Regenerative Landcare

Regenerative agriculture is a term that started in the 1980s with an article by J. I. Rodale of Rodale Institute. He saw the potential of organic agriculture to do better at sequestering atmospheric CO2 in the process of building topsoil and biodiversity. Since then, this “organic-regenerative” approach has broadened beyond agriculture to land care of all kinds. It is a fast-growing worldwide movement.

In food production, it tends to minimize rototilling and plowing, instead of using cover crops, mulching, and other methods that hold and build the soil and sequester carbon. Also involved in protecting and extending wild areas such as woodlands and wooded zones along creeks. These areas are increasingly recognized as helping adjacent food-growing through flood and drought prevention, beneficial insect diversity, and other benefits. They also sequester and store carbon and restore the diversity of plants, animals, and microbes that are part of ecosystem resilience.

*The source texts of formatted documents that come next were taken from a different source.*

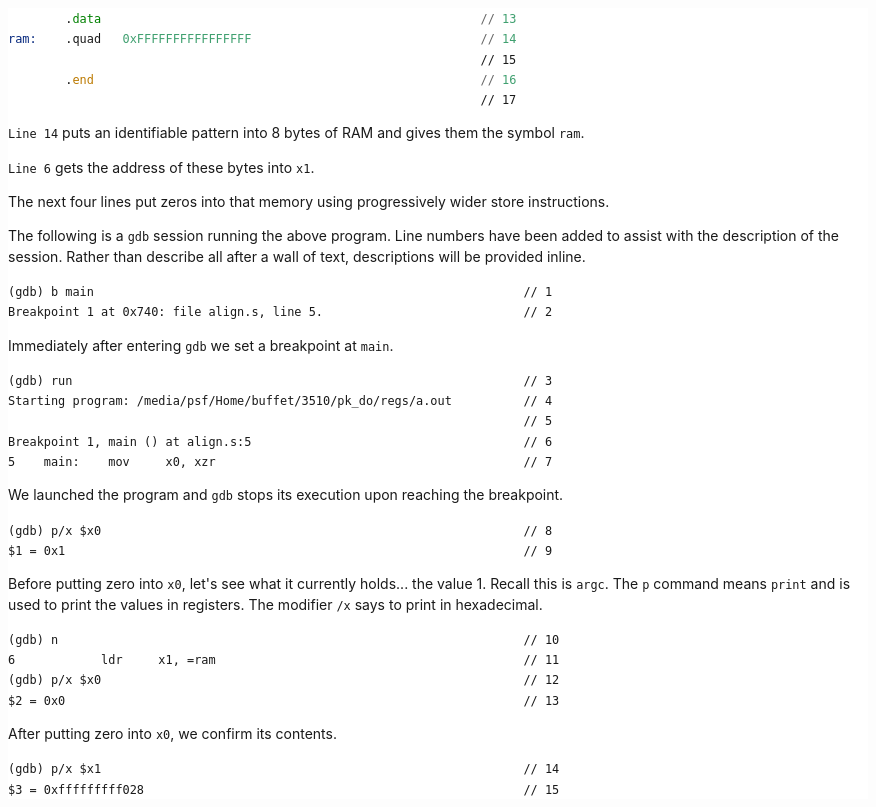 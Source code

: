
 ```asm
        .data                                                     // 13 
ram:    .quad   0xFFFFFFFFFFFFFFFF                                // 14 
                                                                  // 15 
        .end                                                      // 16 
                                                                  // 17 
```

`Line 14` puts an identifiable pattern into 8 bytes of RAM and gives
them the symbol `ram`.

`Line 6` gets the address of these bytes into `x1`.

The next four lines put zeros into that memory using progressively wider
store instructions.

The following is a `gdb` session running the above program. Line numbers
have been added to assist with the description of the session. Rather
than describe all after a wall of text, descriptions will be provided
inline.

```text
(gdb) b main                                                            // 1 
Breakpoint 1 at 0x740: file align.s, line 5.                            // 2 
```

Immediately after entering `gdb` we set a breakpoint at `main`.

```text
(gdb) run                                                               // 3 
Starting program: /media/psf/Home/buffet/3510/pk_do/regs/a.out          // 4 
                                                                        // 5 
Breakpoint 1, main () at align.s:5                                      // 6 
5    main:    mov     x0, xzr                                           // 7 
```

We launched the program and `gdb` stops its execution upon reaching the
breakpoint.

```text
(gdb) p/x $x0                                                           // 8 
$1 = 0x1                                                                // 9 
```

Before putting zero into `x0`, let's see what it currently holds... the
value 1. Recall this is `argc`. The `p` command means `print` and is
used to print the values in registers. The modifier `/x` says to print
in hexadecimal.

```text
(gdb) n                                                                 // 10 
6            ldr     x1, =ram                                           // 11 
(gdb) p/x $x0                                                           // 12 
$2 = 0x0                                                                // 13 
```

After putting zero into `x0`, we confirm its contents.

```text
(gdb) p/x $x1                                                           // 14 
$3 = 0xfffffffff028                                                     // 15 
```
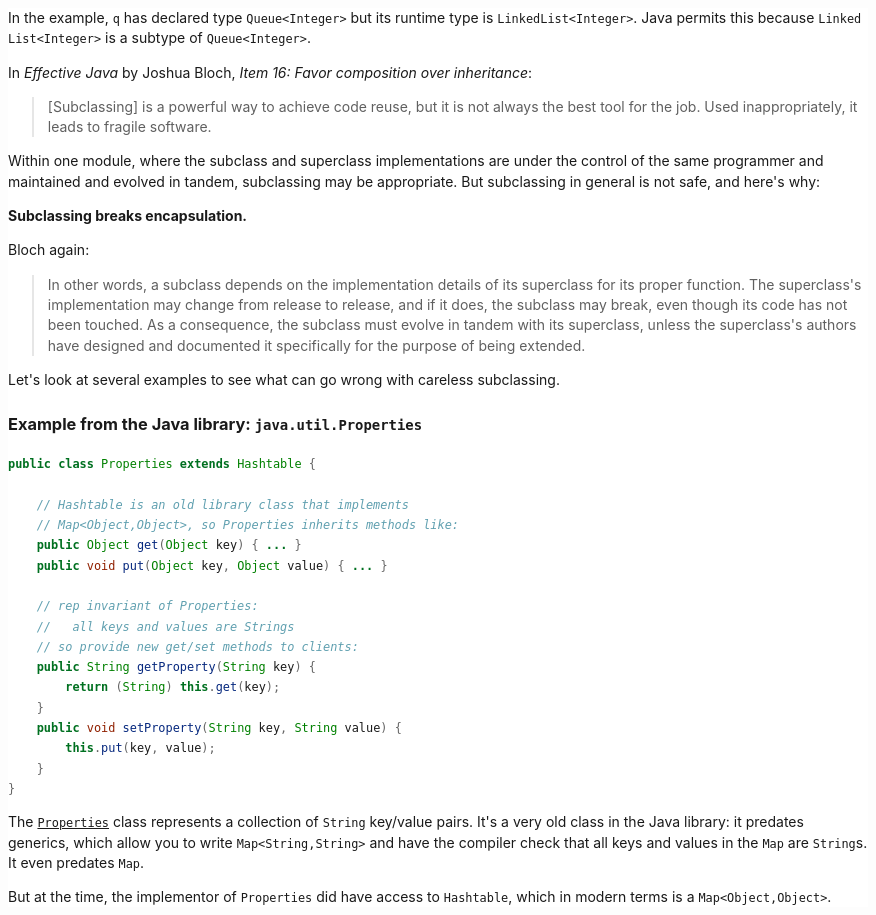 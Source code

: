 In the example, `q` has declared type `Queue<Integer>` but its runtime type is `LinkedList<Integer>`. Java permits this because `LinkedList<Integer>` is a subtype of `Queue<Integer>`.

In *Effective Java* by Joshua Bloch, *Item 16: Favor composition over inheritance*:

> [Subclassing] is a powerful way to achieve code reuse, but it is not always the best tool for the job.
> Used inappropriately, it leads to fragile software.

Within one module, where the subclass and superclass implementations are under the control of the same programmer and maintained and evolved in tandem, subclassing may be appropriate.
But subclassing in general is not safe, and here's why:

**Subclassing breaks encapsulation.**

Bloch again:

> In other words, a subclass depends on the implementation details of its superclass for its proper function.
> The superclass's implementation may change from release to release, and if it does, the subclass may break, even though its code has not been touched.
> As a consequence, the subclass must evolve in tandem with its superclass, unless the superclass's authors have designed and documented it specifically for the purpose of being extended.

Let's look at several examples to see what can go wrong with careless subclassing.

### Example from the Java library: `java.util.Properties`

```java
public class Properties extends Hashtable {

    // Hashtable is an old library class that implements
    // Map<Object,Object>, so Properties inherits methods like:
    public Object get(Object key) { ... }
    public void put(Object key, Object value) { ... }

    // rep invariant of Properties:
    //   all keys and values are Strings
    // so provide new get/set methods to clients:
    public String getProperty(String key) {
        return (String) this.get(key);
    }
    public void setProperty(String key, String value) {
        this.put(key, value);
    }
}
```

The [`Properties`](java:java/util/Properties) class represents a collection of `String` key/value pairs.
It's a very old class in the Java library: it predates generics, which allow you to write `Map<String,String>` and have the compiler check that all keys and values in the `Map` are `String`s.
It even predates `Map`.

But at the time, the implementor of `Properties` did have access to `Hashtable`, which in modern terms is a `Map<Object,Object>`.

You can see that permaculture, ecosystem restoration, forest preservation, and biodynamic and biointensive agriculture have contributed to this approach, which emphasizes that we can give back to the land community as much or more than we take. We can leave topsoil and life diversity better at the end of each year than it was the year before.



A Box Turtle spotted at the Earth Center by Enright Avenue residents, Deborah Jordan and Bill Cahalan .

Box turtles generally live for 25-35 years but have been known to survive to over 100 years old!